No hay aquí espacio para estudiar más detenidamente este vínculo intergeneracional, pero el lector podrá encontrar indudables paralelos entre los dos primeros capítulos de «La ruta de Don Quijote», de Azorín (1905) y las páginas iniciales del «Viaje a la Alcarria», de Cela: la emoción contenida al iniciar un viaje importante, la inevitable melancolía del viajero madrugador, las cuartillas de papel sobre la mesa que recuerdan el oficio literario de los protagonistas y la naturaleza de la misión que les impulsa a viajar, las calles desiertas, las inescrutables fachadas de la ciudad dormida, la llegada a la estación del ferrocarril, donde se empieza a animar la historia… Hoy podemos certificar el gran éxito de aquellas excursiones que empezaron hace ciento veinte años. El legado de los escritores de la España a pie aparece como una de las más importantes contribuciones de la profesión literaria al acervo nacional español. Aquellos escritores nos enseñaron a viajar, a vivir y a conocer España.
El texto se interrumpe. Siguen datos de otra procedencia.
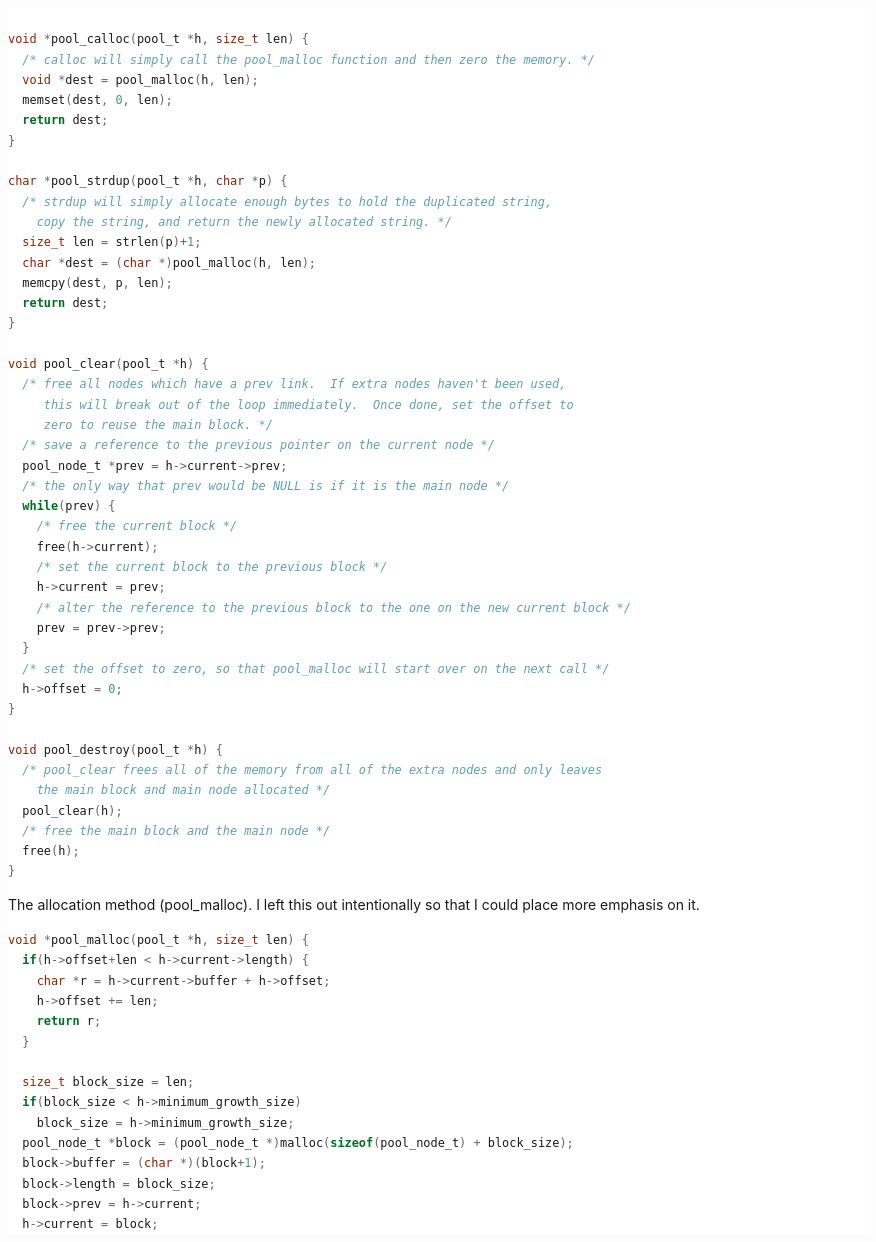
 ```c

void *pool_calloc(pool_t *h, size_t len) {
  /* calloc will simply call the pool_malloc function and then zero the memory. */
  void *dest = pool_malloc(h, len);
  memset(dest, 0, len);
  return dest;
}

char *pool_strdup(pool_t *h, char *p) {
  /* strdup will simply allocate enough bytes to hold the duplicated string,
    copy the string, and return the newly allocated string. */
  size_t len = strlen(p)+1;
  char *dest = (char *)pool_malloc(h, len);
  memcpy(dest, p, len);
  return dest;
}

void pool_clear(pool_t *h) {
  /* free all nodes which have a prev link.  If extra nodes haven't been used,
     this will break out of the loop immediately.  Once done, set the offset to
     zero to reuse the main block. */
  /* save a reference to the previous pointer on the current node */
  pool_node_t *prev = h->current->prev;
  /* the only way that prev would be NULL is if it is the main node */
  while(prev) {
    /* free the current block */
    free(h->current);
    /* set the current block to the previous block */
    h->current = prev;
    /* alter the reference to the previous block to the one on the new current block */
    prev = prev->prev;
  }
  /* set the offset to zero, so that pool_malloc will start over on the next call */
  h->offset = 0;
}

void pool_destroy(pool_t *h) {
  /* pool_clear frees all of the memory from all of the extra nodes and only leaves
    the main block and main node allocated */
  pool_clear(h);
  /* free the main block and the main node */
  free(h);
}
```

The allocation method (pool_malloc).  I left this out intentionally so that I could place more emphasis on it.  

```c
void *pool_malloc(pool_t *h, size_t len) {
  if(h->offset+len < h->current->length) {
    char *r = h->current->buffer + h->offset;
    h->offset += len;
    return r;
  }

  size_t block_size = len;
  if(block_size < h->minimum_growth_size)
    block_size = h->minimum_growth_size;
  pool_node_t *block = (pool_node_t *)malloc(sizeof(pool_node_t) + block_size);
  block->buffer = (char *)(block+1);
  block->length = block_size;
  block->prev = h->current;
  h->current = block;
```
Abrieron rutas que hoy nosotros descubrimos como turistas, y que llevan nombres que en ocasiones son doblemente literarios, como la ruta de Don Quijote, que es a vez la ruta de Azorín, y hay también una ruta de Cela y otra de Delibes, inteligentemente promovidas por las Administraciones autonómicas y provinciales. No siempre esas rutas han sido todo lo seguidas que merecen. Pero 2020 podría ser un punto de partida para recuperar el viejo programa de Unamuno, lo que valdría casi tanto como recuperar nuestra patria. Ojalá podamos pronto encontrarnos todos por las rutas de España, a cara descubierta, y, lo que es más importante, habiendo recuperado también la concordia civil, para lo que quizá bastaría que al 98 añadiéramos otro año, esta vez del siglo XX: el 78.
Leopoldo Calvo-Sotelo Ibáñez-Martín es jurista.